By Ron Steedley, CAPP, MEd

Bike share used to be an “if” but now it appears to be a “when.” We need to plan, prepare, and be ready to roll out this mobility option in our jurisdictions when vendors come knocking. As transportation professionals, we already know bike share is a great mobility option. The media has been very helpful bringing to our attention the negative side of dockless, free-flow bike share. So where do we go from here?

Let’s start by generally defining what current systems are like and what makes the most recent bike share scheme different from those before it.

Dockless Systems

Dockless means all the technology is on the bike and the user interaction is through an app on a smartphone. There are current systems that have this setup, but there are hubs, pods, havens, zones, or kiosks that are preferred areas for the users to pick up and drop off the bikes. While a user could just lock up the bike anywhere, some systems have disincentives in place to discourage users from doing that; this allows for more order in the system but is less convenient for users.
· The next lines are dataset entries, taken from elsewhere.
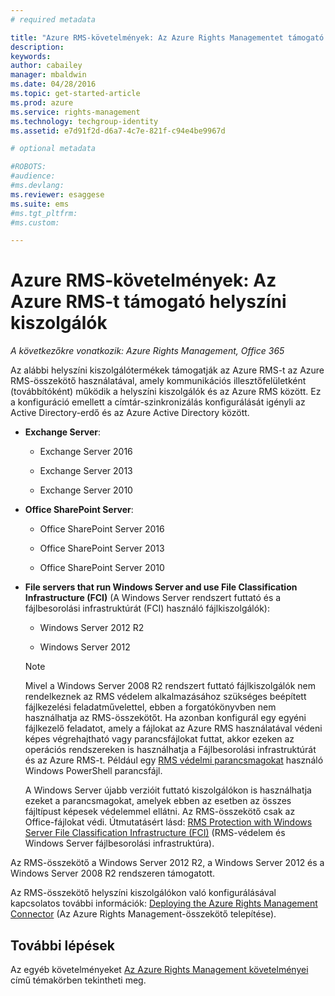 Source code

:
 ```yaml
---
# required metadata

title: "Azure RMS-követelmények: Az Azure Rights Managementet támogató helyszíni kiszolgálók | Azure RMS"
description:
keywords:
author: cabailey
manager: mbaldwin
ms.date: 04/28/2016
ms.topic: get-started-article
ms.prod: azure
ms.service: rights-management
ms.technology: techgroup-identity
ms.assetid: e7d91f2d-d6a7-4c7e-821f-c94e4be9967d

# optional metadata

#ROBOTS:
#audience:
#ms.devlang:
ms.reviewer: esaggese
ms.suite: ems
#ms.tgt_pltfrm:
#ms.custom:

---
```



# Azure RMS-követelmények: Az Azure RMS-t támogató helyszíni kiszolgálók

*A következőkre vonatkozik: Azure Rights Management, Office 365*

Az alábbi helyszíni kiszolgálótermékek támogatják az Azure RMS-t az Azure RMS-összekötő használatával, amely kommunikációs illesztőfelületként (továbbítóként) működik a helyszíni kiszolgálók és az Azure RMS között. Ez a konfiguráció emellett a címtár-szinkronizálás konfigurálását igényli az Active Directory-erdő és az Azure Active Directory között.

-   **Exchange Server**:

    -   Exchange Server 2016

    -   Exchange Server 2013

    -   Exchange Server 2010

-   **Office SharePoint Server**:

    -   Office SharePoint Server 2016

    -   Office SharePoint Server 2013

    -   Office SharePoint Server 2010

-   **File servers that run Windows Server and use File Classification Infrastructure (FCI)** (A Windows Server rendszert futtató és a fájlbesorolási infrastruktúrát (FCI) használó fájlkiszolgálók):

    -   Windows Server 2012 R2

    -   Windows Server 2012

    > [!NOTE]
    > Mivel a Windows Server 2008 R2 rendszert futtató fájlkiszolgálók nem rendelkeznek az RMS védelem alkalmazásához szükséges beépített fájlkezelési feladatművelettel, ebben a forgatókönyvben nem használhatja az RMS-összekötőt. Ha azonban konfigurál egy egyéni fájlkezelő feladatot, amely a fájlokat az Azure RMS használatával védeni képes végrehajtható vagy parancsfájlokat futtat, akkor ezeken az operációs rendszereken is használhatja a Fájlbesorolási infrastruktúrát és az Azure RMS-t. Például egy [RMS védelmi parancsmagokat](https://msdn.microsoft.com/library/azure/mt433195.aspx) használó Windows PowerShell parancsfájl.
    > 
    > A Windows Server újabb verzióit futtató kiszolgálókon is használhatja ezeket a parancsmagokat, amelyek ebben az esetben az összes fájltípust képesek védelemmel ellátni. Az RMS-összekötő csak az Office-fájlokat védi. Útmutatásért lásd: [RMS Protection with Windows Server File Classification Infrastructure &#40;FCI&#41;](../rms-client/configure-fci.md) (RMS-védelem és Windows Server fájlbesorolási infrastruktúra).

Az RMS-összekötő a Windows Server 2012 R2, a Windows Server 2012 és a Windows Server 2008 R2 rendszeren támogatott.

Az RMS-összekötő helyszíni kiszolgálókon való konfigurálásával kapcsolatos további információk: [Deploying the Azure Rights Management Connector](../deploy-use/deploy-rms-connector.md) (Az Azure Rights Management-összekötő telepítése).

## További lépések
Az egyéb követelményeket [Az Azure Rights Management követelményei](requirements-azure-rms.md) című témakörben tekintheti meg.


<!--HONumber=May16_HO2-->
Dockless systems, along with kiosk-based systems such as Capital Bike Share and Citibike, involve funding and possibly operational involvement from the host jurisdiction. This can get quite expensive and can cause jurisdictions to cease programs. In some cases, it is also cost-prohibitive for jurisdictions to offer bike share at the scale necessary to affect mobility in the desired way.

Free-flow means the bicycles can be parked anyplace the jurisdiction allows bicycles to be legally parked. This is super convenient for users who are good stewards of the system. The downside of this concept is the bicycles can also be parked where the jurisdiction does not want them parked, causing safety issues and clutter.

The new systems pose no cost to host jurisdictions unless they want to subsidize rates for users. All vendors of this model have a per-ride rate for a designated time period. Some vendors also have membership rates for a bundle of rides, reducing the á la carte, per-ride rate, or offer unlimited rides for a specified period of time.

Smart Implementation

Can a jurisdiction actually get a no-cost-to-the-host bike share system? Yes, but we need to be smart about how we do it and make the case to the companies and citizens that doing so is appropriate. Some things to consider are:

  •  Where does this bike share scheme fit into our mo­bility plan?
  • What geographic area and demographics are we targeting?
  • Can the vendor geofence the operational area?
  • What data would we want to receive and review for transportation planning?
  • How do we educate the community about taking care of the system?
  • Does the jurisdiction have enough bike parking facilities to handle the desired size of the system?
  • How do we right-size the system?
  • Can the vendor provide the expected level of operational support required so the system is viewed positively by community members?
  •   Based on our research, can we mitigate the bad behaviors before they happen?
  • Even though we are not writing a check for bike share, are we, as the host, willing to be active the success of the system? How will these additional activities impact our budget?

At the end of the day, bike share vendors stay profitable and in business by customers using and paying for their service. Hosts need to be good partners with the vendor and community by facilitating the system so the needs of the vendor and community are met. This is absolutely a hands-on adventure. Are you ready?